(Beginning of GIVEN RECORDS)

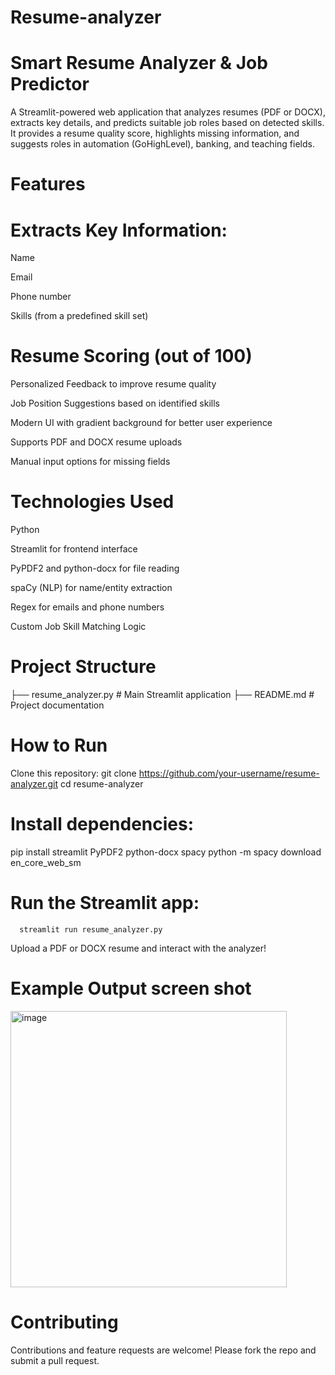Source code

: # Resume-analyzer
# Smart Resume Analyzer & Job Predictor
A Streamlit-powered web application that analyzes resumes (PDF or DOCX), extracts key details, and predicts suitable job roles based on detected skills. It provides a resume quality score, highlights missing information, and suggests roles in automation (GoHighLevel), banking, and teaching fields.
#  Features
 # Extracts Key Information:

Name

Email

Phone number

Skills (from a predefined skill set)

#  Resume Scoring (out of 100)

 Personalized Feedback to improve resume quality
 
 Job Position Suggestions based on identified skills

 Modern UI with gradient background for better user experience

 Supports PDF and DOCX resume uploads

 Manual input options for missing fields
 # Technologies Used
 Python

Streamlit for frontend interface

PyPDF2 and python-docx for file reading

spaCy (NLP) for name/entity extraction

Regex for emails and phone numbers

Custom Job Skill Matching Logic
# Project Structure
├── resume_analyzer.py           # Main Streamlit application
├── README.md                    # Project documentation
# How to Run
Clone this repository:
git clone https://github.com/your-username/resume-analyzer.git
cd resume-analyzer
 # Install dependencies:
 pip install streamlit PyPDF2 python-docx spacy
python -m spacy download en_core_web_sm
# Run the Streamlit app:
      streamlit run resume_analyzer.py
Upload a PDF or DOCX resume and interact with the analyzer!
#  Example Output screen shot
<img width="442" alt="image" src="https://github.com/user-attachments/assets/2564df53-7b2d-49d5-80eb-863f14b3d2d9" />

#  Contributing
Contributions and feature requests are welcome! Please fork the repo and submit a pull request.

(End of GIVEN RECORDS)

**REQUIREMENT:** Retype the data above in full, exactly as it stands, and skip any image.

**EXERCISE RESULT:**
Source code

: # Resume-analyzer
# Smart Resume Analyzer & Job Predictor
A Streamlit-powered web application that analyzes resumes (PDF or DOCX), extracts key details, and predicts suitable job roles based on detected skills. It provides a resume quality score, highlights missing information, and suggests roles in automation (GoHighLevel), banking, and teaching fields.
#  Features
 # Extracts Key Information:

Name

Email

Phone number

Skills (from a predefined skill set)

#  Resume Scoring (out of 100)

 Personalized Feedback to improve resume quality
 
 Job Position Suggestions based on identified skills

 Modern UI with gradient background for better user experience

 Supports PDF and DOCX resume uploads

 Manual input options for missing fields
 # Technologies Used
 Python

Streamlit for frontend interface

PyPDF2 and python-docx for file reading

spaCy (NLP) for name/entity extraction

Regex for emails and phone numbers

Custom Job Skill Matching Logic
# Project Structure
├── resume_analyzer.py           # Main Streamlit application
├── README.md                    # Project documentation
# How to Run
Clone this repository:
git clone https://github.com/your-username/resume-analyzer.git
cd resume-analyzer
 # Install dependencies:
 pip install streamlit PyPDF2 python-docx spacy
python -m spacy download en_core_web_sm
# Run the Streamlit app:
      streamlit run resume_analyzer.py
Upload a PDF or DOCX resume and interact with the analyzer!
#  Example Output screen shot
<img width="442" alt="image" src="https://github.com/user-attachments/assets/2564df53-7b2d-49d5-80eb-863f14b3d2d9" />

#  Contributing
Contributions and feature requests are welcome! Please fork the repo and submit a pull request.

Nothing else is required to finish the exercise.